> **Problem**
Among the lines of the records below, count those with the word "files". Reply with that number alone.
- - -
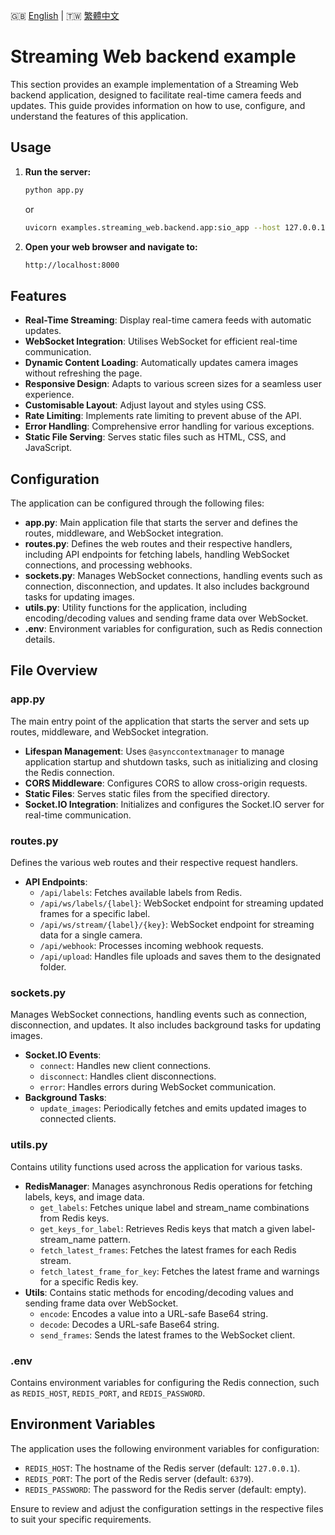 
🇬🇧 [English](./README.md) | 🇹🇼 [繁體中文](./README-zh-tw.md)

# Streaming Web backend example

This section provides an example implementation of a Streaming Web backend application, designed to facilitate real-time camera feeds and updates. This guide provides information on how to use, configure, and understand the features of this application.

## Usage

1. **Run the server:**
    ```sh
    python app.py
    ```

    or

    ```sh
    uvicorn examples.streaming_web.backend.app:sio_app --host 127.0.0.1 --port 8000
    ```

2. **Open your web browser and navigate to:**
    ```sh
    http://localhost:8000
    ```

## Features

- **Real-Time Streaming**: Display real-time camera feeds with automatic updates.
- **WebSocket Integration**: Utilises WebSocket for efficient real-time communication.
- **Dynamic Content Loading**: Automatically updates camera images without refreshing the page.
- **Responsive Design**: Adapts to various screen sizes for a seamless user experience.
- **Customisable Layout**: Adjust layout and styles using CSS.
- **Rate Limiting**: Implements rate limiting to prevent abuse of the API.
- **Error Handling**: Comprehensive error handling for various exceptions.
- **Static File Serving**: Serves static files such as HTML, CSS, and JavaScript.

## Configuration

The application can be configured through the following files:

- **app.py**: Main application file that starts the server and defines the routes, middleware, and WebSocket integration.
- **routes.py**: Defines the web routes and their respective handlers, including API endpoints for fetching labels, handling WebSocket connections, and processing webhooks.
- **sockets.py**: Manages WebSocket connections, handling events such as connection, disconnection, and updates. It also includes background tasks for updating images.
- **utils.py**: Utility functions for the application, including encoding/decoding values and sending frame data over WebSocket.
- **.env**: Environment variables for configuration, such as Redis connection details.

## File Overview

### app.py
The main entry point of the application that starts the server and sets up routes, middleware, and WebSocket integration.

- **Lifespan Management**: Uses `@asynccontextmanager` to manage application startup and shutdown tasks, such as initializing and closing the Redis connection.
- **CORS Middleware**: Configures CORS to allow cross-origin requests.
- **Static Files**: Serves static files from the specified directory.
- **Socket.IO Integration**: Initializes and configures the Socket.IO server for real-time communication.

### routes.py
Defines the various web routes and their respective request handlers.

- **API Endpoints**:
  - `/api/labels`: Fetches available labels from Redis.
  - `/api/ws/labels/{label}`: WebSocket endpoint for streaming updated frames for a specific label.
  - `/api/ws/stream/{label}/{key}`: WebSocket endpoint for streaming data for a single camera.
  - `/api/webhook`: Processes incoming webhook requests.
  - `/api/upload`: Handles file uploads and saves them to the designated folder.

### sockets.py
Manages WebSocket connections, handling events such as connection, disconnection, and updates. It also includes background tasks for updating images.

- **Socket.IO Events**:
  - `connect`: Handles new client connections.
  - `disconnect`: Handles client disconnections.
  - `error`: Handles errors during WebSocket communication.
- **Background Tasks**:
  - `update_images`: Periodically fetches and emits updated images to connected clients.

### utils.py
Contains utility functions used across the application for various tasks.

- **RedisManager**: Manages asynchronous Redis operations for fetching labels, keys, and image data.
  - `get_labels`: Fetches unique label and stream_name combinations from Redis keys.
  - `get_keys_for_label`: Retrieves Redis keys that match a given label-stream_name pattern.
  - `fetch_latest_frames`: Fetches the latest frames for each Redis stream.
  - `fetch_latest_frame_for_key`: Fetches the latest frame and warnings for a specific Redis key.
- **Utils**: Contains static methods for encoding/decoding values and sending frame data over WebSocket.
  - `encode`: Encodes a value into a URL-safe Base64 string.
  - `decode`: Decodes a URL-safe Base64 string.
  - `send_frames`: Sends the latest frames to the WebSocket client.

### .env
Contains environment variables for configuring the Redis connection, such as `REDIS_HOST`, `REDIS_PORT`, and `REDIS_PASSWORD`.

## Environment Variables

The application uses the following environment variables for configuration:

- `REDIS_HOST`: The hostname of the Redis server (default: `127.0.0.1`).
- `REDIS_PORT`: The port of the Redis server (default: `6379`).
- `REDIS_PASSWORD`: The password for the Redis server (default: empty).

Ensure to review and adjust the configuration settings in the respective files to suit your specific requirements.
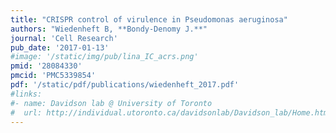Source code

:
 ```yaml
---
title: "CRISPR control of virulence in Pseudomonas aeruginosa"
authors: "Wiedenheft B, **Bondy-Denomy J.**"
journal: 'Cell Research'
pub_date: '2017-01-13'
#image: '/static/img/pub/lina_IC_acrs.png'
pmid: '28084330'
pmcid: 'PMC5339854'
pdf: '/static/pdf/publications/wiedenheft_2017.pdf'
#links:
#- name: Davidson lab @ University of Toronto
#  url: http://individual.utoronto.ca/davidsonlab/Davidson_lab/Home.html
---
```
- - -
> **Problem solution**
4